Sayangnya, Pemda setempat sepertinya tidak peka menganalisa kondisi itu. Belum ada penerapan konsep regulasi penataan serta pembinaan untuk pemberdayaan masyarakat terkait konsep wisatanya. Lihat saja, lapak-lapak jualan bermunculan yang dibangun serampangan dalam kawasan hutan. Berdiri seadanya, tidak tertata rapi dan amburadul dengan infrastruktur yang minim. Hasilnya, pemandangannya tidak sebanding dengan suasana alamnya yang indah dan alami. Tidak ada seninya. Saya malah merasa seperti berada di tengah pasar saat ngopi disalah satu lapak. Bisa dibilang inilah pasar tengah hutan. Meski serampangan, semua pengunjungnya asik2 saja, semua tampak senang saja menikmati suasana seperti itu.
Entah bagaimana bentuk sistem manajemen pengelolaan hutan pinus lereng Bawakaraeng. Belum lagi jika coba mencari tahu soal retribusi dan perizinannya. Pasti ribet dan tidak idealis. Manajemen pengelolaan yg seadanya itu biasanya karena ada oknum atau komunitas yang dominan mengeruk keuntungan disitu.

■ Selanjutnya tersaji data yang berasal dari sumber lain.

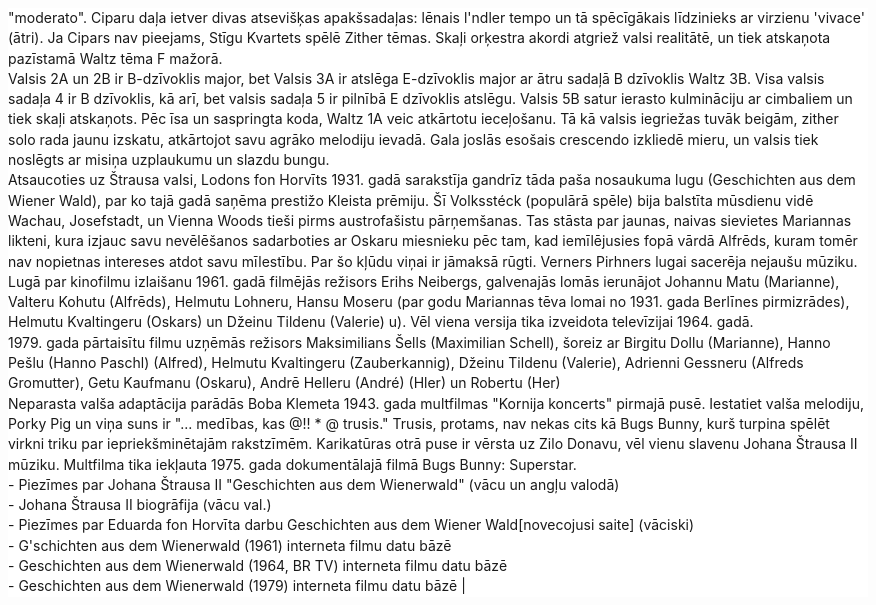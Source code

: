 "moderato". Ciparu daļa ietver divas atsevišķas apakšsadaļas: lēnais l'ndler tempo un tā spēcīgākais līdzinieks ar virzienu 'vivace' (ātri). Ja Cipars nav pieejams, Stīgu Kvartets spēlē Zither tēmas. Skaļi orķestra akordi atgriež valsi realitātē, un tiek atskaņota pazīstamā Waltz tēma F mažorā.<br/>Valsis 2A un 2B ir B-dzīvoklis major, bet Valsis 3A ir atslēga E-dzīvoklis major ar ātru sadaļā B dzīvoklis Waltz 3B. Visa valsis sadaļa 4 ir B dzīvoklis, kā arī, bet valsis sadaļa 5 ir pilnībā E dzīvoklis atslēgu. Valsis 5B satur ierasto kulmināciju ar cimbaliem un tiek skaļi atskaņots. Pēc īsa un saspringta koda, Waltz 1A veic atkārtotu ieceļošanu. Tā kā valsis iegriežas tuvāk beigām, zither solo rada jaunu izskatu, atkārtojot savu agrāko melodiju ievadā. Gala joslās esošais crescendo izkliedē mieru, un valsis tiek noslēgts ar misiņa uzplaukumu un slazdu bungu.<br/>Atsaucoties uz Štrausa valsi, Lodons fon Horvīts 1931. gadā sarakstīja gandrīz tāda paša nosaukuma lugu (Geschichten aus dem Wiener Wald), par ko tajā gadā saņēma prestižo Kleista prēmiju. Šī Volksstéck (populārā spēle) bija balstīta mūsdienu vidē Wachau, Josefstadt, un Vienna Woods tieši pirms austrofašistu pārņemšanas. Tas stāsta par jaunas, naivas sievietes Mariannas likteni, kura izjauc savu nevēlēšanos sadarboties ar Oskaru miesnieku pēc tam, kad iemīlējusies fopā vārdā Alfrēds, kuram tomēr nav nopietnas intereses atdot savu mīlestību. Par šo kļūdu viņai ir jāmaksā rūgti. Verners Pirhners lugai sacerēja nejaušu mūziku.<br/>Lugā par kinofilmu izlaišanu 1961. gadā filmējās režisors Erihs Neibergs, galvenajās lomās ierunājot Johannu Matu (Marianne), Valteru Kohutu (Alfrēds), Helmutu Lohneru, Hansu Moseru (par godu Mariannas tēva lomai no 1931. gada Berlīnes pirmizrādes), Helmutu Kvaltingeru (Oskars) un Džeinu Tildenu (Valerie) u). Vēl viena versija tika izveidota televīzijai 1964. gadā.<br/>1979. gada pārtaisītu filmu uzņēmās režisors Maksimilians Šells (Maximilian Schell), šoreiz ar Birgitu Dollu (Marianne), Hanno Pešlu (Hanno Paschl) (Alfred), Helmutu Kvaltingeru (Zauberkannig), Džeinu Tildenu (Valerie), Adrienni Gessneru (Alfreds Gromutter), Getu Kaufmanu (Oskaru), Andrē Helleru (André) (Hler) un Robertu (Her)<br/>Neparasta valša adaptācija parādās Boba Klemeta 1943. gada multfilmas "Kornija koncerts" pirmajā pusē. Iestatiet valša melodiju, Porky Pig un viņa suns ir "... medības, kas @!! * @ trusis." Trusis, protams, nav nekas cits kā Bugs Bunny, kurš turpina spēlēt virkni triku par iepriekšminētajām rakstzīmēm. Karikatūras otrā puse ir vērsta uz Zilo Donavu, vēl vienu slavenu Johana Štrausa II mūziku. Multfilma tika iekļauta 1975. gada dokumentālajā filmā Bugs Bunny: Superstar.<br/>- Piezīmes par Johana Štrausa II "Geschichten aus dem Wienerwald" (vācu un angļu valodā)<br/>- Johana Štrausa II biogrāfija (vācu val.)<br/>- Piezīmes par Eduarda fon Horvīta darbu Geschichten aus dem Wiener Wald[novecojusi saite] (vāciski)<br/>- G'schichten aus dem Wienerwald (1961) interneta filmu datu bāzē<br/>- Geschichten aus dem Wienerwald (1964, BR TV) interneta filmu datu bāzē<br/>- Geschichten aus dem Wienerwald (1979) interneta filmu datu bāzē |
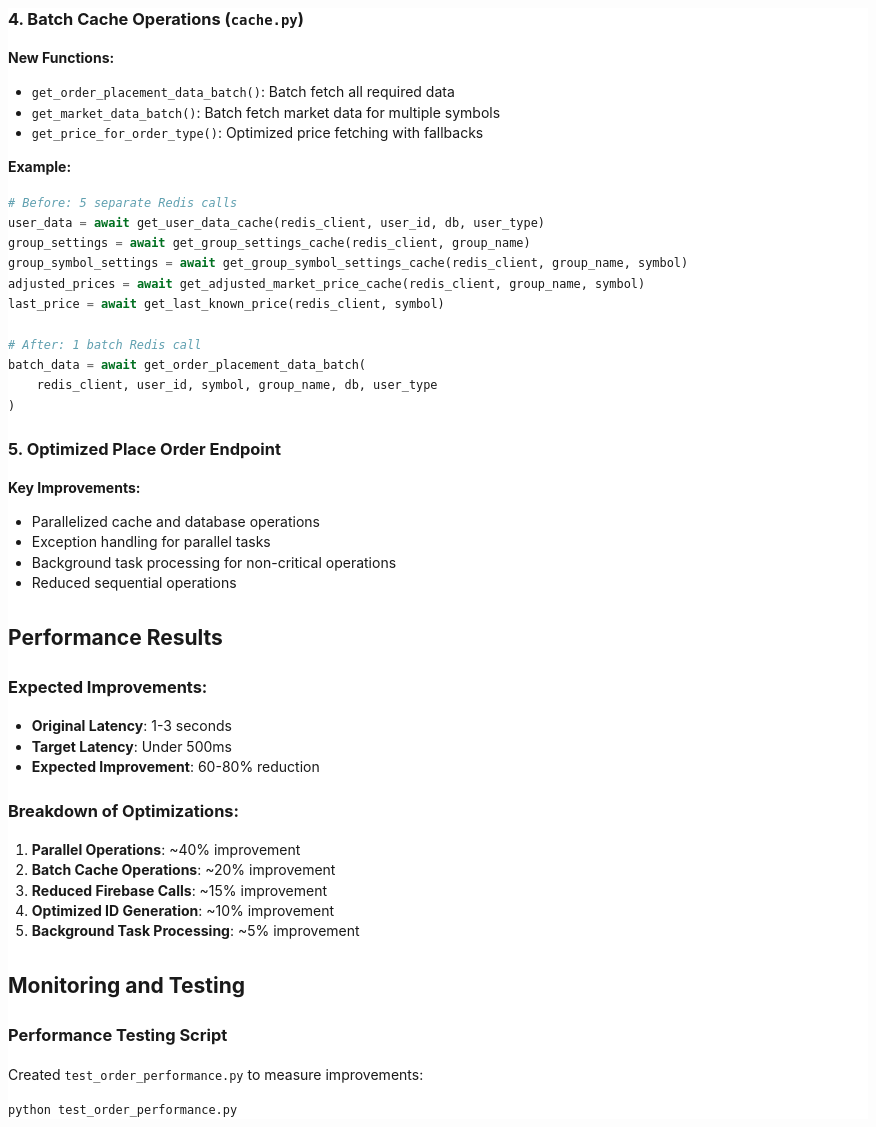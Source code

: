 ### 4. Batch Cache Operations (`cache.py`)

**New Functions:**
- `get_order_placement_data_batch()`: Batch fetch all required data
- `get_market_data_batch()`: Batch fetch market data for multiple symbols
- `get_price_for_order_type()`: Optimized price fetching with fallbacks

**Example:**
```python
# Before: 5 separate Redis calls
user_data = await get_user_data_cache(redis_client, user_id, db, user_type)
group_settings = await get_group_settings_cache(redis_client, group_name)
group_symbol_settings = await get_group_symbol_settings_cache(redis_client, group_name, symbol)
adjusted_prices = await get_adjusted_market_price_cache(redis_client, group_name, symbol)
last_price = await get_last_known_price(redis_client, symbol)

# After: 1 batch Redis call
batch_data = await get_order_placement_data_batch(
    redis_client, user_id, symbol, group_name, db, user_type
)
```

### 5. Optimized Place Order Endpoint

**Key Improvements:**
- Parallelized cache and database operations
- Exception handling for parallel tasks
- Background task processing for non-critical operations
- Reduced sequential operations

## Performance Results

### Expected Improvements:
- **Original Latency**: 1-3 seconds
- **Target Latency**: Under 500ms
- **Expected Improvement**: 60-80% reduction

### Breakdown of Optimizations:
1. **Parallel Operations**: ~40% improvement
2. **Batch Cache Operations**: ~20% improvement
3. **Reduced Firebase Calls**: ~15% improvement
4. **Optimized ID Generation**: ~10% improvement
5. **Background Task Processing**: ~5% improvement

## Monitoring and Testing

### Performance Testing Script
Created `test_order_performance.py` to measure improvements:
```bash
python test_order_performance.py
```
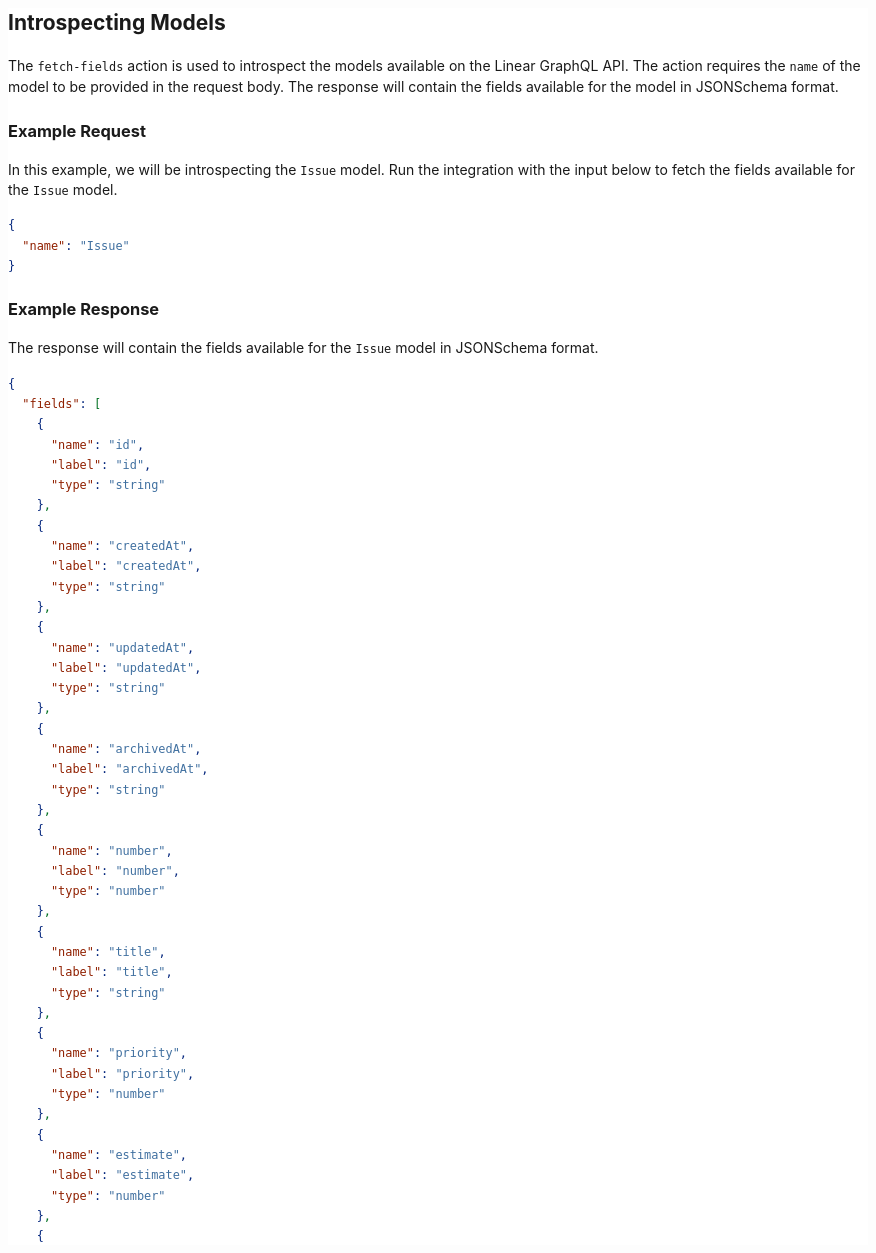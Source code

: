 


## Introspecting Models
The `fetch-fields` action is used to introspect the models available on the Linear GraphQL API. The action requires the `name` of the model to be provided in the request body. The response will contain the fields available for the model in JSONSchema format.

### Example Request
In this example, we will be introspecting the `Issue` model. Run the integration with the input below to fetch the fields available for the `Issue` model.

```json
{
  "name": "Issue"
}
```

### Example Response
The response will contain the fields available for the `Issue` model in JSONSchema format.

```json
{
  "fields": [
    {
      "name": "id",
      "label": "id",
      "type": "string"
    },
    {
      "name": "createdAt",
      "label": "createdAt",
      "type": "string"
    },
    {
      "name": "updatedAt",
      "label": "updatedAt",
      "type": "string"
    },
    {
      "name": "archivedAt",
      "label": "archivedAt",
      "type": "string"
    },
    {
      "name": "number",
      "label": "number",
      "type": "number"
    },
    {
      "name": "title",
      "label": "title",
      "type": "string"
    },
    {
      "name": "priority",
      "label": "priority",
      "type": "number"
    },
    {
      "name": "estimate",
      "label": "estimate",
      "type": "number"
    },
    {
```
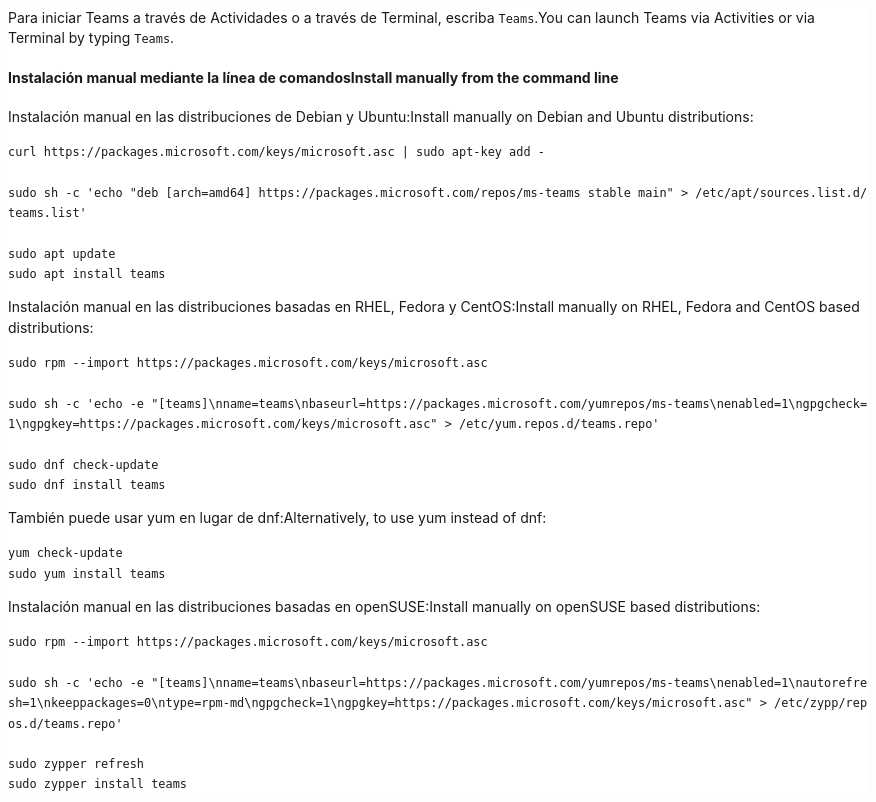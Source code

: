 <span data-ttu-id="73cf0-181">Para iniciar Teams a través de Actividades o a través de Terminal, escriba `Teams`.</span><span class="sxs-lookup"><span data-stu-id="73cf0-181">You can launch Teams via Activities or via Terminal by typing `Teams`.</span></span>

#### <a name="install-manually-from-the-command-line"></a><span data-ttu-id="73cf0-182">Instalación manual mediante la línea de comandos</span><span class="sxs-lookup"><span data-stu-id="73cf0-182">Install manually from the command line</span></span>

<span data-ttu-id="73cf0-183">Instalación manual en las distribuciones de Debian y Ubuntu:</span><span class="sxs-lookup"><span data-stu-id="73cf0-183">Install manually on Debian and Ubuntu distributions:</span></span>
```
curl https://packages.microsoft.com/keys/microsoft.asc | sudo apt-key add -
 
sudo sh -c 'echo "deb [arch=amd64] https://packages.microsoft.com/repos/ms-teams stable main" > /etc/apt/sources.list.d/teams.list'
 
sudo apt update
sudo apt install teams
```

<span data-ttu-id="73cf0-184">Instalación manual en las distribuciones basadas en RHEL, Fedora y CentOS:</span><span class="sxs-lookup"><span data-stu-id="73cf0-184">Install manually on RHEL, Fedora and CentOS based distributions:</span></span>
```
sudo rpm --import https://packages.microsoft.com/keys/microsoft.asc
 
sudo sh -c 'echo -e "[teams]\nname=teams\nbaseurl=https://packages.microsoft.com/yumrepos/ms-teams\nenabled=1\ngpgcheck=1\ngpgkey=https://packages.microsoft.com/keys/microsoft.asc" > /etc/yum.repos.d/teams.repo'
 
sudo dnf check-update
sudo dnf install teams
```

<span data-ttu-id="73cf0-185">También puede usar yum en lugar de dnf:</span><span class="sxs-lookup"><span data-stu-id="73cf0-185">Alternatively, to use yum instead of dnf:</span></span>
```
yum check-update
sudo yum install teams
```

<span data-ttu-id="73cf0-186">Instalación manual en las distribuciones basadas en openSUSE:</span><span class="sxs-lookup"><span data-stu-id="73cf0-186">Install manually on openSUSE based distributions:</span></span>
```
sudo rpm --import https://packages.microsoft.com/keys/microsoft.asc
 
sudo sh -c 'echo -e "[teams]\nname=teams\nbaseurl=https://packages.microsoft.com/yumrepos/ms-teams\nenabled=1\nautorefresh=1\nkeeppackages=0\ntype=rpm-md\ngpgcheck=1\ngpgkey=https://packages.microsoft.com/keys/microsoft.asc" > /etc/zypp/repos.d/teams.repo'
 
sudo zypper refresh
sudo zypper install teams
```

Apakah memang sudah ada terbangun koordinasi kerja yang proporsional antar instansi setempat yakni Dinas Pariwisata, Kehutanan dan KLH? entahlah. Jika melihat jejak rekam kerja pemerintah lokal, rasanya tidak mungkin semudah itu.
Setahuku, hutan pinus lereng gunung Bawakaraeng adalah wilayah kerja KSDA Sulsel. Apakah KSDA Sulsel yang berwewenang melonggarkan izin pemanfaatan lahan hutan pinus itu? Entahlah.
Warga desa Lembanna sepertinya tidak terlalu mau pusing dengan semua persoalan itu. Mereka lebih sibuk berpikir bagaimana mengembangkan lapak dagangan mereka dalam hutan pinus yang ujung-ujungnya akan menjadi tempat tinggal yang baru.